[Records from a data collection]
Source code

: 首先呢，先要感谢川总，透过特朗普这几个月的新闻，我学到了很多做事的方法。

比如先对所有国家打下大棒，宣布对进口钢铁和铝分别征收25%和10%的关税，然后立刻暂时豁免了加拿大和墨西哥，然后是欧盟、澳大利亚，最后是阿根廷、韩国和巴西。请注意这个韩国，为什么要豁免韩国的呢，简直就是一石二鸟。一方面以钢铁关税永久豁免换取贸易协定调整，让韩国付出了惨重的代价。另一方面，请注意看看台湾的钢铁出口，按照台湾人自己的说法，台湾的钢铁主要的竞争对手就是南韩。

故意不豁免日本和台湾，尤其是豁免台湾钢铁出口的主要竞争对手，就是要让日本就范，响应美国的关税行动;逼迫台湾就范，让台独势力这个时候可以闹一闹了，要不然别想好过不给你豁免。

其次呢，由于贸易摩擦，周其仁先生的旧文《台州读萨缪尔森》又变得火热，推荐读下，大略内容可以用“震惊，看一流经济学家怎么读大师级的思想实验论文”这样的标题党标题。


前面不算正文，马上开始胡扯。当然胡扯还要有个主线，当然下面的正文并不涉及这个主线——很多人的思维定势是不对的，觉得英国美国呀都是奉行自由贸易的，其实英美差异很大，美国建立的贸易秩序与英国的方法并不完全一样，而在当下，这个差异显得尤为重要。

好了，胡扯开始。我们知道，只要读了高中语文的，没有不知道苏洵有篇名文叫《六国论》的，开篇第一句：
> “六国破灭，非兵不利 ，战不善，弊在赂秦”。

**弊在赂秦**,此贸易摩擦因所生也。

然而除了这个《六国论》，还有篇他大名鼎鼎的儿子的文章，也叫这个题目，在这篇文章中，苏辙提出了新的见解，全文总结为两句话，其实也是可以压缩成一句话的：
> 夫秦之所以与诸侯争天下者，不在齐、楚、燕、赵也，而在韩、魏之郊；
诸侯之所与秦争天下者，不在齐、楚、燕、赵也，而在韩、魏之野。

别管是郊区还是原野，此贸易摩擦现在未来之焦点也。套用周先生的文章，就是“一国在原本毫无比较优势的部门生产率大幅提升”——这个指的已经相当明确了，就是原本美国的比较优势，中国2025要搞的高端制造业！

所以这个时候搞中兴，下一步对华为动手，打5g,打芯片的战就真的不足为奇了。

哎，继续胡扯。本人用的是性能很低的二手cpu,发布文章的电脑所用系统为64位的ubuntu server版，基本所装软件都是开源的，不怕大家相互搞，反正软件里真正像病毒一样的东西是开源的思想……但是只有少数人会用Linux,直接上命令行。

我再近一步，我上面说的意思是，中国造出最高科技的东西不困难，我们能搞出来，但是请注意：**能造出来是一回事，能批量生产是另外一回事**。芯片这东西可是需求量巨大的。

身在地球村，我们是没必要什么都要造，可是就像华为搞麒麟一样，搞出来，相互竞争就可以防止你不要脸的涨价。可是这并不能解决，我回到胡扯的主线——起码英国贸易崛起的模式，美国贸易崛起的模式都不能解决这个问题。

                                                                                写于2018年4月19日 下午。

### Instructions to follow:
In the entries, the line containing "身在地球村，我们是没必要什么" and every line after it through the last are to be duplicated exactly, and no other line is to be included.

### Task solution:
身在地球村，我们是没必要什么都要造，可是就像华为搞麒麟一样，搞出来，相互竞争就可以防止你不要脸的涨价。可是这并不能解决，我回到胡扯的主线——起码英国贸易崛起的模式，美国贸易崛起的模式都不能解决这个问题。

                                                                                写于2018年4月19日 下午。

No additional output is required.